SOURCE MATERIAL: Begin

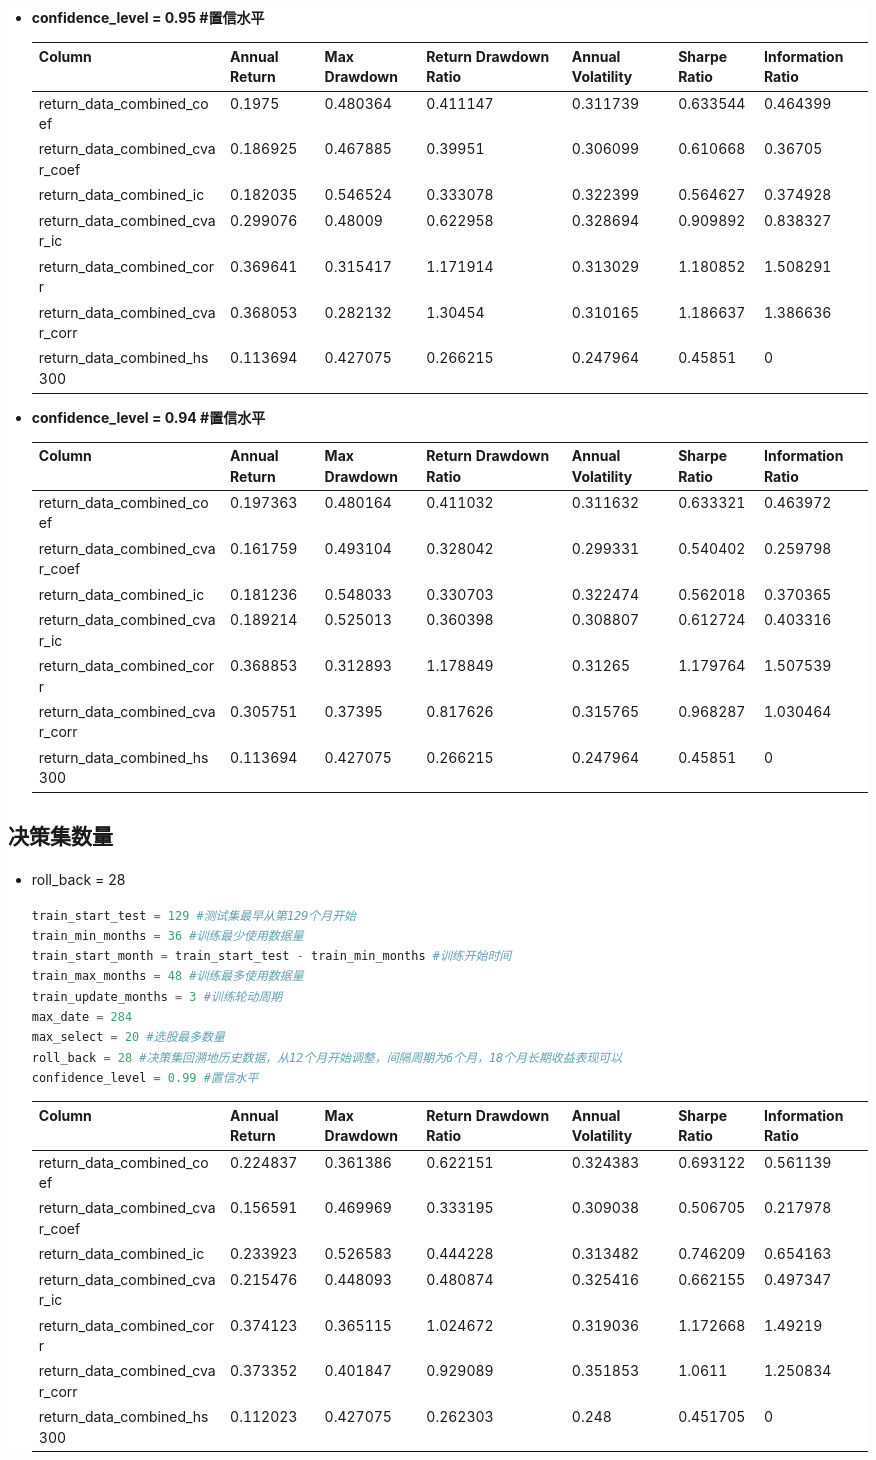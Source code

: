 - **confidence_level = 0.95 #置信水平**

  | Column                         | Annual Return | Max Drawdown | Return Drawdown  Ratio | Annual Volatility | Sharpe Ratio | Information Ratio |
  | ------------------------------ | ------------- | ------------ | ---------------------- | ----------------- | ------------ | ----------------- |
  | return_data_combined_coef      | 0.1975        | 0.480364     | 0.411147               | 0.311739          | 0.633544     | 0.464399          |
  | return_data_combined_cvar_coef | 0.186925      | 0.467885     | 0.39951                | 0.306099          | 0.610668     | 0.36705           |
  | return_data_combined_ic        | 0.182035      | 0.546524     | 0.333078               | 0.322399          | 0.564627     | 0.374928          |
  | return_data_combined_cvar_ic   | 0.299076      | 0.48009      | 0.622958               | 0.328694          | 0.909892     | 0.838327          |
  | return_data_combined_corr      | 0.369641      | 0.315417     | 1.171914               | 0.313029          | 1.180852     | 1.508291          |
  | return_data_combined_cvar_corr | 0.368053      | 0.282132     | 1.30454                | 0.310165          | 1.186637     | 1.386636          |
  | return_data_combined_hs300     | 0.113694      | 0.427075     | 0.266215               | 0.247964          | 0.45851      | 0                 |

- **confidence_level = 0.94 #置信水平**

  | Column                         | Annual Return | Max Drawdown | Return Drawdown  Ratio | Annual Volatility | Sharpe Ratio | Information Ratio |
  | ------------------------------ | ------------- | ------------ | ---------------------- | ----------------- | ------------ | ----------------- |
  | return_data_combined_coef      | 0.197363      | 0.480164     | 0.411032               | 0.311632          | 0.633321     | 0.463972          |
  | return_data_combined_cvar_coef | 0.161759      | 0.493104     | 0.328042               | 0.299331          | 0.540402     | 0.259798          |
  | return_data_combined_ic        | 0.181236      | 0.548033     | 0.330703               | 0.322474          | 0.562018     | 0.370365          |
  | return_data_combined_cvar_ic   | 0.189214      | 0.525013     | 0.360398               | 0.308807          | 0.612724     | 0.403316          |
  | return_data_combined_corr      | 0.368853      | 0.312893     | 1.178849               | 0.31265           | 1.179764     | 1.507539          |
  | return_data_combined_cvar_corr | 0.305751      | 0.37395      | 0.817626               | 0.315765          | 0.968287     | 1.030464          |
  | return_data_combined_hs300     | 0.113694      | 0.427075     | 0.266215               | 0.247964          | 0.45851      | 0                 |

## 决策集数量

- roll_back = 28

  ```python
  train_start_test = 129 #测试集最早从第129个月开始
  train_min_months = 36 #训练最少使用数据量
  train_start_month = train_start_test - train_min_months #训练开始时间
  train_max_months = 48 #训练最多使用数据量
  train_update_months = 3 #训练轮动周期
  max_date = 284
  max_select = 20 #选股最多数量
  roll_back = 28 #决策集回溯地历史数据，从12个月开始调整，间隔周期为6个月，18个月长期收益表现可以
  confidence_level = 0.99 #置信水平
  ```

  | Column                         | Annual Return | Max Drawdown | Return Drawdown  Ratio | Annual Volatility | Sharpe Ratio | Information Ratio |
  | ------------------------------ | ------------- | ------------ | ---------------------- | ----------------- | ------------ | ----------------- |
  | return_data_combined_coef      | 0.224837      | 0.361386     | 0.622151               | 0.324383          | 0.693122     | 0.561139          |
  | return_data_combined_cvar_coef | 0.156591      | 0.469969     | 0.333195               | 0.309038          | 0.506705     | 0.217978          |
  | return_data_combined_ic        | 0.233923      | 0.526583     | 0.444228               | 0.313482          | 0.746209     | 0.654163          |
  | return_data_combined_cvar_ic   | 0.215476      | 0.448093     | 0.480874               | 0.325416          | 0.662155     | 0.497347          |
  | return_data_combined_corr      | 0.374123      | 0.365115     | 1.024672               | 0.319036          | 1.172668     | 1.49219           |
  | return_data_combined_cvar_corr | 0.373352      | 0.401847     | 0.929089               | 0.351853          | 1.0611       | 1.250834          |
  | return_data_combined_hs300     | 0.112023      | 0.427075     | 0.262303               | 0.248             | 0.451705     | 0                 |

SOURCE MATERIAL: End

TASK GOAL: Find the line with "- roll_back = 28" in the listing above, then write out that line and each remaining line exactly, with no other text.

TASK SOLUTION:
- roll_back = 28

  ```python
  train_start_test = 129 #测试集最早从第129个月开始
  train_min_months = 36 #训练最少使用数据量
  train_start_month = train_start_test - train_min_months #训练开始时间
  train_max_months = 48 #训练最多使用数据量
  train_update_months = 3 #训练轮动周期
  max_date = 284
  max_select = 20 #选股最多数量
  roll_back = 28 #决策集回溯地历史数据，从12个月开始调整，间隔周期为6个月，18个月长期收益表现可以
  confidence_level = 0.99 #置信水平
  ```

  | Column                         | Annual Return | Max Drawdown | Return Drawdown  Ratio | Annual Volatility | Sharpe Ratio | Information Ratio |
  | ------------------------------ | ------------- | ------------ | ---------------------- | ----------------- | ------------ | ----------------- |
  | return_data_combined_coef      | 0.224837      | 0.361386     | 0.622151               | 0.324383          | 0.693122     | 0.561139          |
  | return_data_combined_cvar_coef | 0.156591      | 0.469969     | 0.333195               | 0.309038          | 0.506705     | 0.217978          |
  | return_data_combined_ic        | 0.233923      | 0.526583     | 0.444228               | 0.313482          | 0.746209     | 0.654163          |
  | return_data_combined_cvar_ic   | 0.215476      | 0.448093     | 0.480874               | 0.325416          | 0.662155     | 0.497347          |
  | return_data_combined_corr      | 0.374123      | 0.365115     | 1.024672               | 0.319036          | 1.172668     | 1.49219           |
  | return_data_combined_cvar_corr | 0.373352      | 0.401847     | 0.929089               | 0.351853          | 1.0611       | 1.250834          |
  | return_data_combined_hs300     | 0.112023      | 0.427075     | 0.262303               | 0.248             | 0.451705     | 0                 |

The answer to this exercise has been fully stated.